Saved data entries:
════════

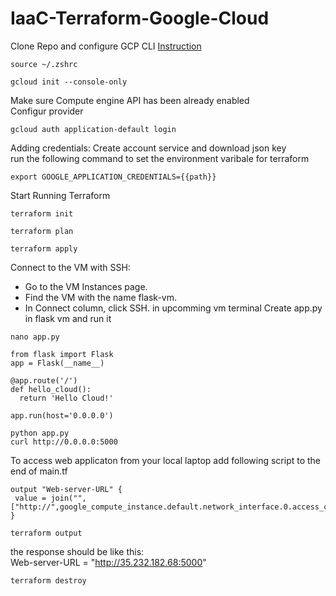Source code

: # IaaC-Terraform-Google-Cloud
Clone Repo and configure GCP CLI [Instruction](https://cloud.google.com/docs/terraform/get-started-with-terraform)
``` 
source ~/.zshrc
```
```
gcloud init --console-only
```
Make sure Compute engine API has been already enabled <br/>
Configur provider
```
gcloud auth application-default login
```
Adding credentials: Create account service and download json key<br/>
run the following command to set the environment varibale for terraform<br/>
```
export GOOGLE_APPLICATION_CREDENTIALS={{path}}
```
Start Running Terraform
```
terraform init 
```
```
terraform plan 
```
```
terraform apply 
```
Connect to the VM with SSH:<br/>
- Go to the VM Instances page.<br/>
- Find the VM with the name flask-vm.<br/>
- In Connect column, click SSH. in upcomming vm terminal Create app.py in flask vm and run it<br/>
```
nano app.py
```
```
from flask import Flask
app = Flask(__name__)

@app.route('/')
def hello_cloud():
  return 'Hello Cloud!'

app.run(host='0.0.0.0')
```
```
python app.py
curl http://0.0.0.0:5000
```
To access web applicaton from your local laptop add following script to the end of main.tf
```
output "Web-server-URL" {
 value = join("",["http://",google_compute_instance.default.network_interface.0.access_config.0.nat_ip,":5000"])
}
```
``` 
terraform output
```
the response should be like this:<br/>
Web-server-URL = "http://35.232.182.68:5000"
```
terraform destroy
```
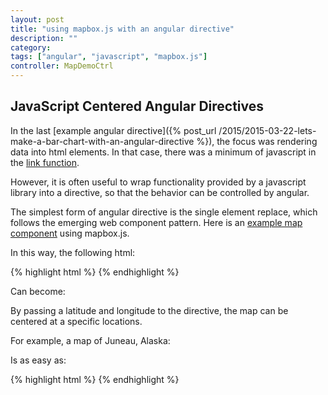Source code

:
 ```yaml
---
layout: post
title: "using mapbox.js with an angular directive"
description: ""
category:
tags: ["angular", "javascript", "mapbox.js"]
controller: MapDemoCtrl
---
```

## JavaScript Centered Angular Directives
In the last [example angular directive]({% post_url /2015/2015-03-22-lets-make-a-bar-chart-with-an-angular-directive %}), the focus was rendering data into html elements. In that case, there was a minimum of javascript in the [link function](https://github.com/angular-reusable-components/chart-components/blob/master/src/barchart.js).

However, it is often useful to wrap functionality provided by a javascript library into a directive, so that the behavior can be controlled by angular.

The simplest form of angular directive is the single element replace, which follows the emerging web component pattern. Here is an [example map component](https://github.com/angular-reusable-components/angular-map-components) using mapbox.js.

In this way, the following html:

{% highlight html %}
<map></map>
{% endhighlight %}

Can become:
<map></map>

By passing a latitude and longitude to the directive, the map can be centered at a specific locations.

For example, a map of Juneau, Alaska:

<map location="{ zoom: 10, lat: 58.3, lng: -134.4 }"></map>

Is as easy as:

{% highlight html %}
<map location="{ zoom:10, lat: 58.3, lng: -134.4 }"></map>
{% endhighlight %}
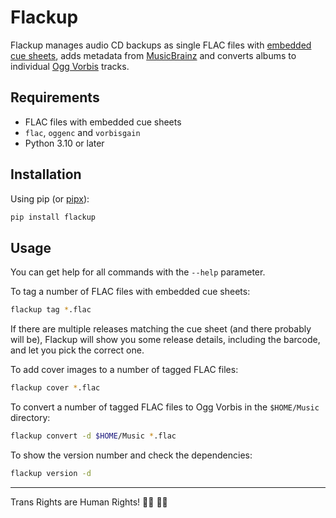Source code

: # Flackup

Flackup manages audio CD backups as single FLAC files with [embedded cue
sheets][cuesheet], adds metadata from [MusicBrainz][] and converts albums to
individual [Ogg Vorbis][] tracks.

[cuesheet]: https://xiph.org/flac/format.html#format_overview
[musicbrainz]: https://musicbrainz.org/
[ogg vorbis]: https://xiph.org/vorbis/

## Requirements

- FLAC files with embedded cue sheets
- `flac`, `oggenc` and `vorbisgain`
- Python 3.10 or later

## Installation

Using pip (or [pipx][]):

```bash
pip install flackup
```

[pipx]: https://pypa.github.io/pipx/

## Usage

You can get help for all commands with the `--help` parameter.

To tag a number of FLAC files with embedded cue sheets:

```bash
flackup tag *.flac
```

If there are multiple releases matching the cue sheet (and there probably will
be), Flackup will show you some release details, including the barcode, and let
you pick the correct one.

To add cover images to a number of tagged FLAC files:

```bash
flackup cover *.flac
```

To convert a number of tagged FLAC files to Ogg Vorbis in the `$HOME/Music`
directory:

```bash
flackup convert -d $HOME/Music *.flac
```

To show the version number and check the dependencies:

```bash
flackup version -d
```

---

Trans Rights are Human Rights! 🏳️‍⚧️ 🏳️‍🌈
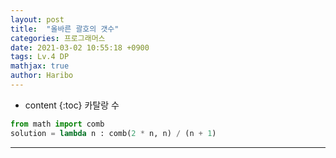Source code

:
```yaml
---
layout: post
title:  "올바른 괄호의 갯수"
categories: 프로그래머스
date: 2021-03-02 10:55:18 +0900
tags: Lv.4 DP
mathjax: true
author: Haribo
---
```


* content
{:toc}
카탈랑 수
```python
from math import comb
solution = lambda n : comb(2 * n, n) / (n + 1)
```

---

════════

Each entry above should be copied word for word, with the images omitted.

**Solved problem**
Source code

: # IaaC-Terraform-Google-Cloud
Clone Repo and configure GCP CLI [Instruction](https://cloud.google.com/docs/terraform/get-started-with-terraform)
``` 
source ~/.zshrc
```
```
gcloud init --console-only
```
Make sure Compute engine API has been already enabled <br/>
Configur provider
```
gcloud auth application-default login
```
Adding credentials: Create account service and download json key<br/>
run the following command to set the environment varibale for terraform<br/>
```
export GOOGLE_APPLICATION_CREDENTIALS={{path}}
```
Start Running Terraform
```
terraform init 
```
```
terraform plan 
```
```
terraform apply 
```
Connect to the VM with SSH:<br/>
- Go to the VM Instances page.<br/>
- Find the VM with the name flask-vm.<br/>
- In Connect column, click SSH. in upcomming vm terminal Create app.py in flask vm and run it<br/>
```
nano app.py
```
```
from flask import Flask
app = Flask(__name__)

@app.route('/')
def hello_cloud():
  return 'Hello Cloud!'

app.run(host='0.0.0.0')
```
```
python app.py
curl http://0.0.0.0:5000
```
To access web applicaton from your local laptop add following script to the end of main.tf
```
output "Web-server-URL" {
 value = join("",["http://",google_compute_instance.default.network_interface.0.access_config.0.nat_ip,":5000"])
}
```
``` 
terraform output
```
the response should be like this:<br/>
Web-server-URL = "http://35.232.182.68:5000"
```
terraform destroy
```
Source code

:
 ```yaml
---
layout: post
title: "using mapbox.js with an angular directive"
description: ""
category:
tags: ["angular", "javascript", "mapbox.js"]
controller: MapDemoCtrl
---
```

## JavaScript Centered Angular Directives
In the last [example angular directive]({% post_url /2015/2015-03-22-lets-make-a-bar-chart-with-an-angular-directive %}), the focus was rendering data into html elements. In that case, there was a minimum of javascript in the [link function](https://github.com/angular-reusable-components/chart-components/blob/master/src/barchart.js).

However, it is often useful to wrap functionality provided by a javascript library into a directive, so that the behavior can be controlled by angular.

The simplest form of angular directive is the single element replace, which follows the emerging web component pattern. Here is an [example map component](https://github.com/angular-reusable-components/angular-map-components) using mapbox.js.

In this way, the following html:

{% highlight html %}
<map></map>
{% endhighlight %}

Can become:
<map></map>

By passing a latitude and longitude to the directive, the map can be centered at a specific locations.

For example, a map of Juneau, Alaska:

<map location="{ zoom: 10, lat: 58.3, lng: -134.4 }"></map>

Is as easy as:

{% highlight html %}
<map location="{ zoom:10, lat: 58.3, lng: -134.4 }"></map>
{% endhighlight %}
Source code

: # Flackup

Flackup manages audio CD backups as single FLAC files with [embedded cue
sheets][cuesheet], adds metadata from [MusicBrainz][] and converts albums to
individual [Ogg Vorbis][] tracks.

[cuesheet]: https://xiph.org/flac/format.html#format_overview
[musicbrainz]: https://musicbrainz.org/
[ogg vorbis]: https://xiph.org/vorbis/

## Requirements

- FLAC files with embedded cue sheets
- `flac`, `oggenc` and `vorbisgain`
- Python 3.10 or later

## Installation

Using pip (or [pipx][]):

```bash
pip install flackup
```

[pipx]: https://pypa.github.io/pipx/

## Usage

You can get help for all commands with the `--help` parameter.

To tag a number of FLAC files with embedded cue sheets:

```bash
flackup tag *.flac
```

If there are multiple releases matching the cue sheet (and there probably will
be), Flackup will show you some release details, including the barcode, and let
you pick the correct one.

To add cover images to a number of tagged FLAC files:

```bash
flackup cover *.flac
```

To convert a number of tagged FLAC files to Ogg Vorbis in the `$HOME/Music`
directory:

```bash
flackup convert -d $HOME/Music *.flac
```

To show the version number and check the dependencies:

```bash
flackup version -d
```

---

Trans Rights are Human Rights! 🏳️‍⚧️ 🏳️‍🌈
Source code

:
```yaml
---
layout: post
title:  "올바른 괄호의 갯수"
categories: 프로그래머스
date: 2021-03-02 10:55:18 +0900
tags: Lv.4 DP
mathjax: true
author: Haribo
---
```


* content
{:toc}
카탈랑 수
```python
from math import comb
solution = lambda n : comb(2 * n, n) / (n + 1)
```

---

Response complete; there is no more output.